The problem with the HDHP/HSA benefit solution.
Does pairing a high-deductible healthcare plan with a health savings account actually help clients?
“I’ll pair a high-deductible healthcare plan with a health savings account to keep premiums down.”
Sound familiar? As healthcare costs continue to rise, it’s become prevailing wisdom among a lot of traditional brokers.
While it’s a seemingly simple answer to help solve their client’s rising health plan spend, it may actually make matters worse for many employees – especially low- to middle-income employees without a separate prescription drug deductible.
So, what’s the problem?
It’s simple: An HDHP/HSA only protects employees from higher premiums.

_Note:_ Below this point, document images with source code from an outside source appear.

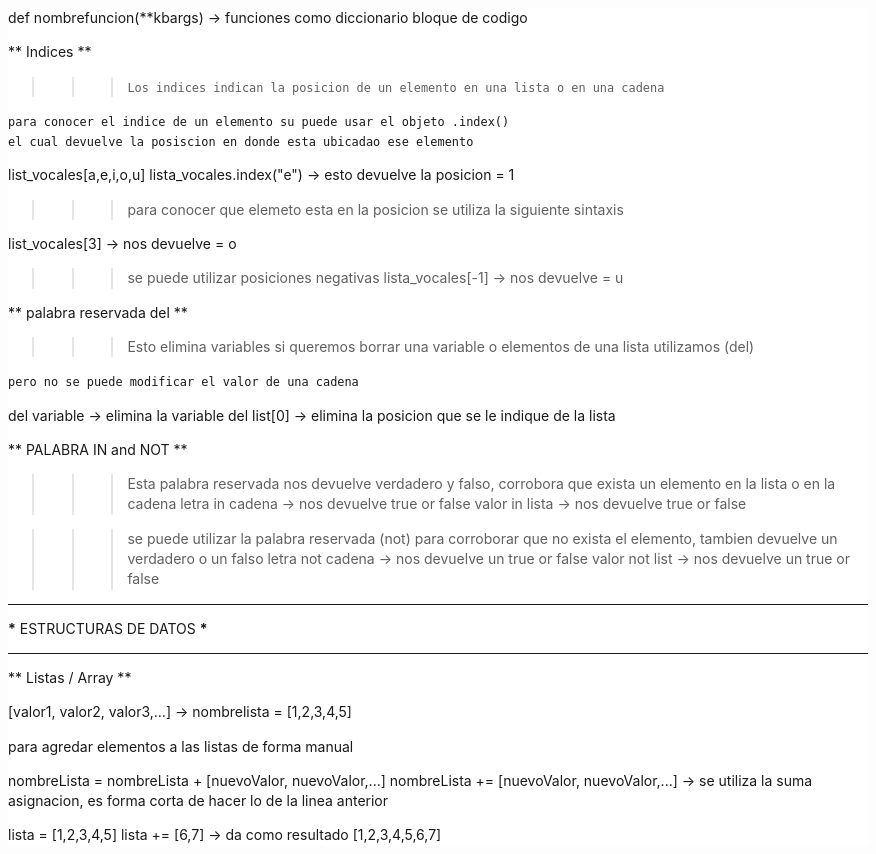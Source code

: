 def nombrefuncion(\*\*kbargs) -> funciones como diccionario
bloque de codigo

** Indices **

> > >     Los indices indican la posicion de un elemento en una lista o en una cadena

    para conocer el indice de un elemento su puede usar el objeto .index()
    el cual devuelve la posiscion en donde esta ubicadao ese elemento

list_vocales[a,e,i,o,u]
lista_vocales.index("e") -> esto devuelve la posicion = 1

> > > para conocer que elemeto esta en la posicion se utiliza la siguiente sintaxis

list_vocales[3] -> nos devuelve = o

> > > se puede utilizar posiciones negativas
> > > lista_vocales[-1] -> nos devuelve = u

** palabra reservada del **

> > > Esto elimina variables si queremos borrar una variable o elementos de una lista utilizamos (del)

    pero no se puede modificar el valor de una cadena

del variable -> elimina la variable
del list[0] -> elimina la posicion que se le indique de la lista

** PALABRA IN and NOT **

> > > Esta palabra reservada nos devuelve verdadero y falso, corrobora que exista un elemento en la lista o en la cadena
> > > letra in cadena -> nos devuelve true or false
> > > valor in lista -> nos devuelve true or false

> > > se puede utilizar la palabra reservada (not) para corroborar que no exista el elemento, tambien devuelve un verdadero o un falso
> > > letra not cadena -> nos devuelve un true or false
> > > valor not list -> nos devuelve un true or false

---

**\*** ESTRUCTURAS DE DATOS **\***

---

** Listas / Array **

[valor1, valor2, valor3,...] -> nombrelista = [1,2,3,4,5]

para agredar elementos a las listas de forma manual

nombreLista = nombreLista + [nuevoValor, nuevoValor,...]
nombreLista += [nuevoValor, nuevoValor,...] -> se utiliza la suma asignacion, es forma corta de hacer lo de la linea anterior

lista = [1,2,3,4,5]
lista += [6,7] -> da como resultado [1,2,3,4,5,6,7]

While it does help that way, those employees not only feel the financial sting of a higher annual deductible, but they typically no longer have a separate ℞ deductible – in other words, they’re paying the full cost for that medication until their annual deductible is met.
You might think, “That’s why we’ve put in an employer HSA contribution.”
Sure, the $50 or so per month an employer contributes to their employee’s HSA helps with copays and prescription costs – but it’s nowhere near enough.
Consider the following:
- The average annual deductible for HSA-paired HDHPs is $2,447 for single coverage and $4,883 for workers who opt for family coverage.1
- The average employer HSA contribution is $603 for single coverage and $1,073 for family coverage – that’s less than 25% of the average annual deductible above.2
- Nearly one in four (23%) workers with an HSA-qualified HDHP don’t get a contribution from their employer, leaving them even more exposed to out-of-pocket medical costs.3
With or without an employer contribution, HSAs often are not adequately funded compared to their employee’s out-of-pocket exposure – and only 11% of employees contribute the full amount allowed to their HSA.4
We’re already seeing the effects of a coverage gap. A 2018 University of Chicago poll found that 44% of Americans didn’t seek treatment in the prior year when they were sick or injured because of cost. Another 32% were unable to fill a prescription – or rationed that prescription – for the same reason.5
Just think how long it’d take the average person to fully fund their HSA if they’re contributing $50 per month while also paying for monthly prescriptions.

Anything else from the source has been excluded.